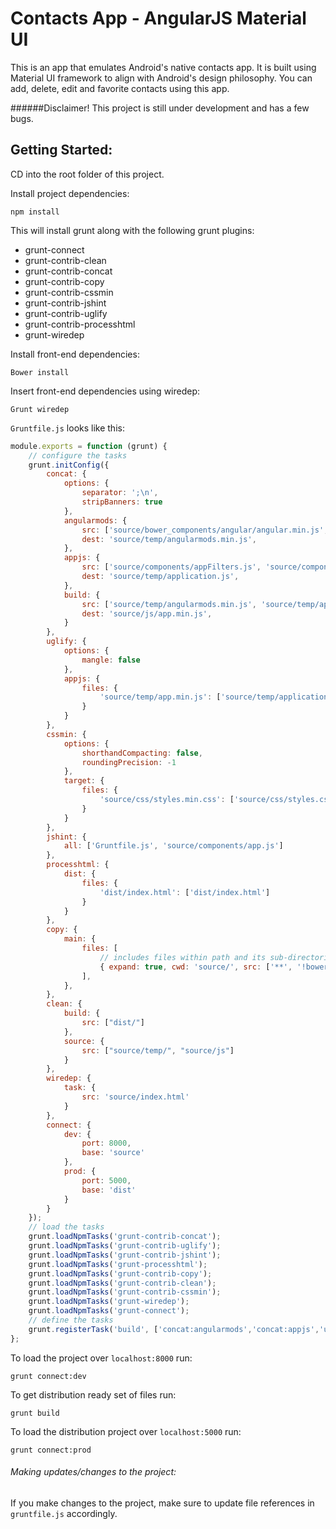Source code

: # Contacts App - AngularJS Material UI

This is an app that emulates Android's native contacts app. It is built using Material UI framework to align with Android's design philosophy. You can add, delete, edit and favorite contacts using this app.

######Disclaimer! 
This project is still under development and has a few bugs.

## Getting Started:

CD into the root folder of this project.

Install project dependencies:
```shell
npm install
```

This will install grunt along with the following grunt plugins:
* grunt-connect
* grunt-contrib-clean
* grunt-contrib-concat
* grunt-contrib-copy
* grunt-contrib-cssmin
* grunt-contrib-jshint
* grunt-contrib-uglify
* grunt-contrib-processhtml
* grunt-wiredep

Install front-end dependencies:
```shell
Bower install
```

Insert front-end dependencies using wiredep:
```shell
Grunt wiredep
```
`Gruntfile.js` looks like this:

```js
module.exports = function (grunt) {
	// configure the tasks
	grunt.initConfig({
		concat: {
			options: {
				separator: ';\n',
				stripBanners: true
			},
			angularmods: {
				src: ['source/bower_components/angular/angular.min.js', 'source/bower_components/angular-animate/angular-animate.min.js', 'source/bower_components/angular-aria/angular-aria.min.js', 'source/bower_components/angular-material/angular-material.min.js', 'source/bower_components/angular-messages/angular-messages.min.js', 'source/bower_components/angular-route/angular-route.min.js'],
				dest: 'source/temp/angularmods.min.js',
			},
			appjs: {
				src: ['source/components/appFilters.js', 'source/components/app.js', 'source/components/appControllers.js', 'source/components/appDirectives.js'],
				dest: 'source/temp/application.js',
			},
			build: {
				src: ['source/temp/angularmods.min.js', 'source/temp/app.min.js'],
				dest: 'source/js/app.min.js',
			}
		},
		uglify: {
			options: {
				mangle: false
			},
			appjs: {
				files: {
					'source/temp/app.min.js': ['source/temp/application.js']
				}
			}
		},
		cssmin: {
			options: {
				shorthandCompacting: false,
				roundingPrecision: -1
			},
			target: {
				files: {
					'source/css/styles.min.css': ['source/css/styles.css','source/bower_components/angular-material/angular-material.css']
				}
			}
		},
		jshint: {
			all: ['Gruntfile.js', 'source/components/app.js']
		},
		processhtml: {
			dist: {
				files: {
					'dist/index.html': ['dist/index.html']
				}
			}
		},
		copy: {
			main: {
				files: [
					// includes files within path and its sub-directories
					{ expand: true, cwd: 'source/', src: ['**', '!bower_components/**', '!components/**'], dest: 'dist/' }
				],
			},
		},
		clean: {
			build: {
				src: ["dist/"]
			},
			source: {
				src: ["source/temp/", "source/js"]
			}
		},
		wiredep: {
			task: {
				src: 'source/index.html'
			}
		},
		connect: {
			dev: {
				port: 8000,
				base: 'source'
			},
			prod: {
				port: 5000,
				base: 'dist'
			}
		}
	});
	// load the tasks
	grunt.loadNpmTasks('grunt-contrib-concat');
	grunt.loadNpmTasks('grunt-contrib-uglify');
	grunt.loadNpmTasks('grunt-contrib-jshint');
	grunt.loadNpmTasks('grunt-processhtml');
	grunt.loadNpmTasks('grunt-contrib-copy');
	grunt.loadNpmTasks('grunt-contrib-clean');
	grunt.loadNpmTasks('grunt-contrib-cssmin');
	grunt.loadNpmTasks('grunt-wiredep');
	grunt.loadNpmTasks('grunt-connect');
	// define the tasks
	grunt.registerTask('build', ['concat:angularmods','concat:appjs','uglify:appjs','concat:build','cssmin','clean','copy','processhtml']);
};
```
To load the project over `localhost:8000` run:
```shell
grunt connect:dev
```

To get distribution ready set of files run: 
```shell
grunt build
```

To load the distribution project over `localhost:5000` run:
```shell
grunt connect:prod
```
###### Making updates/changes to the project:

If you make changes to the project, make sure to update file references in `gruntfile.js` accordingly.
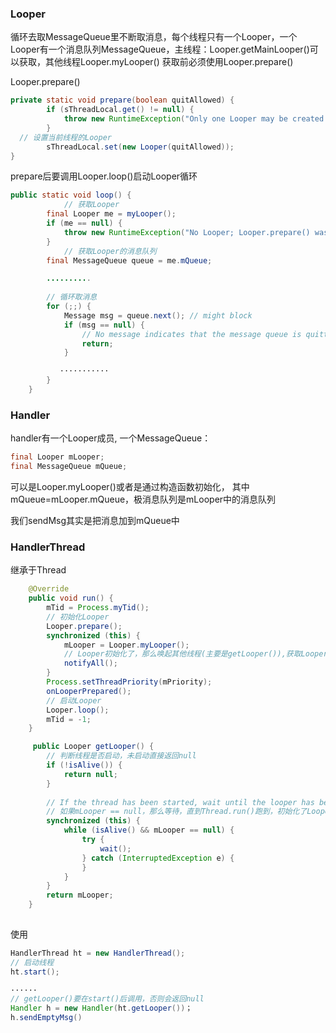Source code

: ### Looper



循环去取MessageQueue里不断取消息，每个线程只有一个Looper，一个Looper有一个消息队列MessageQueue，主线程：Looper.getMainLooper()可以获取，其他线程Looper.myLooper() 获取前必须使用Looper.prepare()

Looper.prepare()

```java
private static void prepare(boolean quitAllowed) {
        if (sThreadLocal.get() != null) {
            throw new RuntimeException("Only one Looper may be created per thread");
        }
  // 设置当前线程的Looper
        sThreadLocal.set(new Looper(quitAllowed));
}
```



prepare后要调用Looper.loop()启动Looper循环

```java
public static void loop() {
  			// 获取Looper
        final Looper me = myLooper();
        if (me == null) {
            throw new RuntimeException("No Looper; Looper.prepare() wasn't called on this thread.");
        }
  			// 获取Looper的消息队列
        final MessageQueue queue = me.mQueue;

        ..........
				
        // 循环取消息
        for (;;) {
            Message msg = queue.next(); // might block
            if (msg == null) {
                // No message indicates that the message queue is quitting.
                return;
            }

           ···········
        }
    }
```



### Handler

handler有一个Looper成员, 一个MessageQueue：

```java
final Looper mLooper;
final MessageQueue mQueue;
```

可以是Looper.myLooper()或者是通过构造函数初始化， 其中mQueue=mLooper.mQueue，极消息队列是mLooper中的消息队列

我们sendMsg其实是把消息加到mQueue中





### HandlerThread

继承于Thread

```Java
    @Override
    public void run() {
        mTid = Process.myTid();
        // 初始化Looper
        Looper.prepare();
        synchronized (this) {
            mLooper = Looper.myLooper();
            // Looper初始化了，那么唤起其他线程(主要是getLooper()),获取Looper
            notifyAll();
        }
        Process.setThreadPriority(mPriority);
        onLooperPrepared();
      	// 启动Looper
        Looper.loop();
        mTid = -1;
    }

     public Looper getLooper() {
       	// 判断线程是否启动，未启动直接返回null
        if (!isAlive()) {
            return null;
        }
        
        // If the thread has been started, wait until the looper has been created.
        // 如果mLooper == null，那么等待，直到Thread.run()跑到，初始化了Looper
        synchronized (this) {
            while (isAlive() && mLooper == null) {
                try {
                    wait();
                } catch (InterruptedException e) {
                }
            }
        }
        return mLooper;
    }
    
```



使用

```java
HandlerThread ht = new HandlerThread();
// 启动线程
ht.start();

······
// getLooper()要在start()后调用，否则会返回null
Handler h = new Handler(ht.getLooper())；
h.sendEmptyMsg()
```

WHAT IS NEEDED: Set down the material exactly, every line of it, except for the pictures.

TASK SOLUTION:
Source code

: # Contacts App - AngularJS Material UI

This is an app that emulates Android's native contacts app. It is built using Material UI framework to align with Android's design philosophy. You can add, delete, edit and favorite contacts using this app.

######Disclaimer! 
This project is still under development and has a few bugs.

## Getting Started:

CD into the root folder of this project.

Install project dependencies:
```shell
npm install
```

This will install grunt along with the following grunt plugins:
* grunt-connect
* grunt-contrib-clean
* grunt-contrib-concat
* grunt-contrib-copy
* grunt-contrib-cssmin
* grunt-contrib-jshint
* grunt-contrib-uglify
* grunt-contrib-processhtml
* grunt-wiredep

Install front-end dependencies:
```shell
Bower install
```

Insert front-end dependencies using wiredep:
```shell
Grunt wiredep
```
`Gruntfile.js` looks like this:

```js
module.exports = function (grunt) {
	// configure the tasks
	grunt.initConfig({
		concat: {
			options: {
				separator: ';\n',
				stripBanners: true
			},
			angularmods: {
				src: ['source/bower_components/angular/angular.min.js', 'source/bower_components/angular-animate/angular-animate.min.js', 'source/bower_components/angular-aria/angular-aria.min.js', 'source/bower_components/angular-material/angular-material.min.js', 'source/bower_components/angular-messages/angular-messages.min.js', 'source/bower_components/angular-route/angular-route.min.js'],
				dest: 'source/temp/angularmods.min.js',
			},
			appjs: {
				src: ['source/components/appFilters.js', 'source/components/app.js', 'source/components/appControllers.js', 'source/components/appDirectives.js'],
				dest: 'source/temp/application.js',
			},
			build: {
				src: ['source/temp/angularmods.min.js', 'source/temp/app.min.js'],
				dest: 'source/js/app.min.js',
			}
		},
		uglify: {
			options: {
				mangle: false
			},
			appjs: {
				files: {
					'source/temp/app.min.js': ['source/temp/application.js']
				}
			}
		},
		cssmin: {
			options: {
				shorthandCompacting: false,
				roundingPrecision: -1
			},
			target: {
				files: {
					'source/css/styles.min.css': ['source/css/styles.css','source/bower_components/angular-material/angular-material.css']
				}
			}
		},
		jshint: {
			all: ['Gruntfile.js', 'source/components/app.js']
		},
		processhtml: {
			dist: {
				files: {
					'dist/index.html': ['dist/index.html']
				}
			}
		},
		copy: {
			main: {
				files: [
					// includes files within path and its sub-directories
					{ expand: true, cwd: 'source/', src: ['**', '!bower_components/**', '!components/**'], dest: 'dist/' }
				],
			},
		},
		clean: {
			build: {
				src: ["dist/"]
			},
			source: {
				src: ["source/temp/", "source/js"]
			}
		},
		wiredep: {
			task: {
				src: 'source/index.html'
			}
		},
		connect: {
			dev: {
				port: 8000,
				base: 'source'
			},
			prod: {
				port: 5000,
				base: 'dist'
			}
		}
	});
	// load the tasks
	grunt.loadNpmTasks('grunt-contrib-concat');
	grunt.loadNpmTasks('grunt-contrib-uglify');
	grunt.loadNpmTasks('grunt-contrib-jshint');
	grunt.loadNpmTasks('grunt-processhtml');
	grunt.loadNpmTasks('grunt-contrib-copy');
	grunt.loadNpmTasks('grunt-contrib-clean');
	grunt.loadNpmTasks('grunt-contrib-cssmin');
	grunt.loadNpmTasks('grunt-wiredep');
	grunt.loadNpmTasks('grunt-connect');
	// define the tasks
	grunt.registerTask('build', ['concat:angularmods','concat:appjs','uglify:appjs','concat:build','cssmin','clean','copy','processhtml']);
};
```
To load the project over `localhost:8000` run:
```shell
grunt connect:dev
```

To get distribution ready set of files run: 
```shell
grunt build
```

To load the distribution project over `localhost:5000` run:
```shell
grunt connect:prod
```
###### Making updates/changes to the project:

If you make changes to the project, make sure to update file references in `gruntfile.js` accordingly.
Source code

: ### Looper



循环去取MessageQueue里不断取消息，每个线程只有一个Looper，一个Looper有一个消息队列MessageQueue，主线程：Looper.getMainLooper()可以获取，其他线程Looper.myLooper() 获取前必须使用Looper.prepare()

Looper.prepare()

```java
private static void prepare(boolean quitAllowed) {
        if (sThreadLocal.get() != null) {
            throw new RuntimeException("Only one Looper may be created per thread");
        }
  // 设置当前线程的Looper
        sThreadLocal.set(new Looper(quitAllowed));
}
```



prepare后要调用Looper.loop()启动Looper循环

```java
public static void loop() {
  			// 获取Looper
        final Looper me = myLooper();
        if (me == null) {
            throw new RuntimeException("No Looper; Looper.prepare() wasn't called on this thread.");
        }
  			// 获取Looper的消息队列
        final MessageQueue queue = me.mQueue;

        ..........
				
        // 循环取消息
        for (;;) {
            Message msg = queue.next(); // might block
            if (msg == null) {
                // No message indicates that the message queue is quitting.
                return;
            }

           ···········
        }
    }
```



### Handler

handler有一个Looper成员, 一个MessageQueue：

```java
final Looper mLooper;
final MessageQueue mQueue;
```

可以是Looper.myLooper()或者是通过构造函数初始化， 其中mQueue=mLooper.mQueue，极消息队列是mLooper中的消息队列

我们sendMsg其实是把消息加到mQueue中





### HandlerThread

继承于Thread

```Java
    @Override
    public void run() {
        mTid = Process.myTid();
        // 初始化Looper
        Looper.prepare();
        synchronized (this) {
            mLooper = Looper.myLooper();
            // Looper初始化了，那么唤起其他线程(主要是getLooper()),获取Looper
            notifyAll();
        }
        Process.setThreadPriority(mPriority);
        onLooperPrepared();
      	// 启动Looper
        Looper.loop();
        mTid = -1;
    }

     public Looper getLooper() {
       	// 判断线程是否启动，未启动直接返回null
        if (!isAlive()) {
            return null;
        }
        
        // If the thread has been started, wait until the looper has been created.
        // 如果mLooper == null，那么等待，直到Thread.run()跑到，初始化了Looper
        synchronized (this) {
            while (isAlive() && mLooper == null) {
                try {
                    wait();
                } catch (InterruptedException e) {
                }
            }
        }
        return mLooper;
    }
    
```



使用

```java
HandlerThread ht = new HandlerThread();
// 启动线程
ht.start();

······
// getLooper()要在start()后调用，否则会返回null
Handler h = new Handler(ht.getLooper())；
h.sendEmptyMsg()
```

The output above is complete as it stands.